Did you try eBay? I see quite a few Atlas 618 parts there, but didn't see anything that looked exactly like yours.


----------



## miner49r (Apr 18, 2012)

is it Zamak?
Alan


----------



## steamer (Apr 18, 2012)

What Miner said!  and could your bore and face the recess and put in a aluminum insert with meat enough to do what your want?

Dave


----------



## steamer (Apr 18, 2012)

Could you make up a .03" wall tube with the gear on the end, bore the entire center of the pulley .06" over and loctite the new piece in?

Could make it out of pretty much anything, but would probably use bronze....if it were me.

Dave


----------



## steamer (Apr 18, 2012)

If you need something bored out Notch....I'm only a couple of states away.....USPS is your friend....

Dave


----------



## 90LX_Notch (Apr 18, 2012)

SMFR- Not to many MKII parts come up. However, there is a complete headstock listed now on eBay.

Alan- Yes it's appears to be the dreaded Zamak. I pushed it too hard because I was in a rush with a part for my Jeep that I needed to drive yesterday afternoon.

Dave- There's not enough there to bore it out. That was my original plan but, it's an investment casting and they made sure to use the least amount of material possible. The hub would be very thin if it was bored out. (It also has two sleeve bearings in it.) Thanks for the offer to bore it. I really appreciate it.


I have two other lathes (MKI and a 7x12 mini lathe) so I'm not dead in the water and this one will still operate fine as long as I don't use the back gear. That's why, I will eventually come up with a intermediate counter shaft between the motor and spindle pulley to drop the rpms.

-Bob


----------



## rake60 (Apr 18, 2012)

We had a similar but much larger part to repair at work several years ago.

The engineers decided we would make a gear with a larger hub on the end that would be threaded 
into the original part. Since the pressure direction of the gear would be clockwise both the new gear 
hub and original part would be threaded with a left hand lead.

My job was to set the original part up, machine the gear off and bore and thread it for the repair gear.
When I was within an inch of the size for the thread, I noticed a thin black line appearing on the face.
This thing had been repaired like this before.
However, the original repair was with a right right hand thread and I'm running a counterclockwise rotating
vertical boring mill.

The it got thin enough for that thread to break loose, the original threaded repair insert spun up smashing
my tooling and created one of those, _*"time to change your pants"*_ moments.  

In the end that type of repair did work.

Rick


----------



## Blogwitch (Apr 18, 2012)

I know it was a while back, but I used to have an old Atlas 10F, and managed to get a second hand Timken head complete and shipped across from the US all for about 200 bucks.

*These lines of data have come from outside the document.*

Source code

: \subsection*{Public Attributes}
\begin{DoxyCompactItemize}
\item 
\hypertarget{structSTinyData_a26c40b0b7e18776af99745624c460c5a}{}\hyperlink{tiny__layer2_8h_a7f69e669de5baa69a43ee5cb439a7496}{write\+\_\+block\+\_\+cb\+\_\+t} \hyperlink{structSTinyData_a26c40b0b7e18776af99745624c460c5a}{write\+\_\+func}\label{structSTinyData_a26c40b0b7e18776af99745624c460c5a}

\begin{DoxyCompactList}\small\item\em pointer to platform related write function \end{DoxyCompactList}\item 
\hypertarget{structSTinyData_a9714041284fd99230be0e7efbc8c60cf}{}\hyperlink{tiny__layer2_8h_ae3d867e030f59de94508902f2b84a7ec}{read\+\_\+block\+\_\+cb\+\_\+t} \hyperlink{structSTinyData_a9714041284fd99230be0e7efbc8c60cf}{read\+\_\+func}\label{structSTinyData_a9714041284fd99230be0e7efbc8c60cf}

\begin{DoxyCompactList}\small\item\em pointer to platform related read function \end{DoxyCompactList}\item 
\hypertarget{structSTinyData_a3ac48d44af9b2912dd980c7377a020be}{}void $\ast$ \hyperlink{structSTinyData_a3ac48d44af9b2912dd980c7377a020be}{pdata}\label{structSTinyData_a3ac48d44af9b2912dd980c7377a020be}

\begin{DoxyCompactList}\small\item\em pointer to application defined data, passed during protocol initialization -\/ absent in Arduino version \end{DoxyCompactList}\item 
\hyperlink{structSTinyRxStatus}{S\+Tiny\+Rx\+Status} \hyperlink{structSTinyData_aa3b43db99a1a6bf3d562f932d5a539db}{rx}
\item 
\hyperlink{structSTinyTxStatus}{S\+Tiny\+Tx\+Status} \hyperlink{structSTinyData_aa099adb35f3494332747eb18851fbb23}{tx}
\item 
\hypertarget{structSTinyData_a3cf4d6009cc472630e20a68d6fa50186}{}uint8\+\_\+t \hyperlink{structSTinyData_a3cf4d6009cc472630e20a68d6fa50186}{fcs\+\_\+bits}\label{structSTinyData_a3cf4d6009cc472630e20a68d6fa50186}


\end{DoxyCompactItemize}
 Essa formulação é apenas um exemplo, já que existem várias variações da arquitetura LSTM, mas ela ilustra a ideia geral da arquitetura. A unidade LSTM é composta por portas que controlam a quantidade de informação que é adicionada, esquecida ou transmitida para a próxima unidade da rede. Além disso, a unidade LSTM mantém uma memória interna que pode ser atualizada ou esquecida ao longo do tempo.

I am sure that a good second hand bull gear will be available somewhere, and if not, Clausing keep spares for most of these older machines, and I found them very reasonable, even to the UK.

Any of the Mazak parts on the Atlas are almost impossible to do repairs on, they are just too thinly cast. In fact on mine, I had copies cast out of bronze.

John


----------



## Maryak (Apr 18, 2012)

If you can't beg, borrow or steal a new one. 

I don't know how thick the base is but looking at your picture I would cut off the gear, bore down and out to the base of the 3 ribs, the make a new gear on a boss and weld the boss to the base inside the ribs,with the whole thing mounted on an arbor for alignment whilst welding.

Just my 2 bobs worth.

Best Regards
Bob


----------



## steamer (Apr 18, 2012)

Hey Notch,

I would only bore it to the OD of the bronze bushing inside of it, and then sleeve it with a sleeve with the bushing ID that has a gear cut on the end of it.  All one piece.  If it lasted umpteen years with Zamak parts, it'll last longer with a bronze one.....

But if your convinced there's not enough metal....I'll believe ya....hope you find another one....but I'll leave the offer hanging for ya ;D....Just leave it in the back pocket.....

Dave


----------



## miner49r (Apr 18, 2012)

I like Daves idea. It's not a shear load and pinned to the pulley ought to be plenty strong.
The bull gear on my 618 pins to the pulley set which happens to be worn. This gives me an idea to bore the four holes and press in some bronze bushings. If I ever get a hair up my ___ over it.


----------



## steamer (Apr 18, 2012)

Oh I think I'd just loctite it in.

Dave


----------



## 90LX_Notch (Apr 18, 2012)

Everyone- Thanks for all of the ideas.

Alan- On the MKI (original Atlas 618) the pin is used when you are in direct drive. You disengage the pin when you engage the bullgear for backgear operation. The MKII (Square head Atlas 618) has a dogged collar at the end of the spindle that engages this pulley for direct drive. When the MKII is put into backgear, the collar is disengaged from this pulley and the bullgear is engaged by an eccentric like the MKI.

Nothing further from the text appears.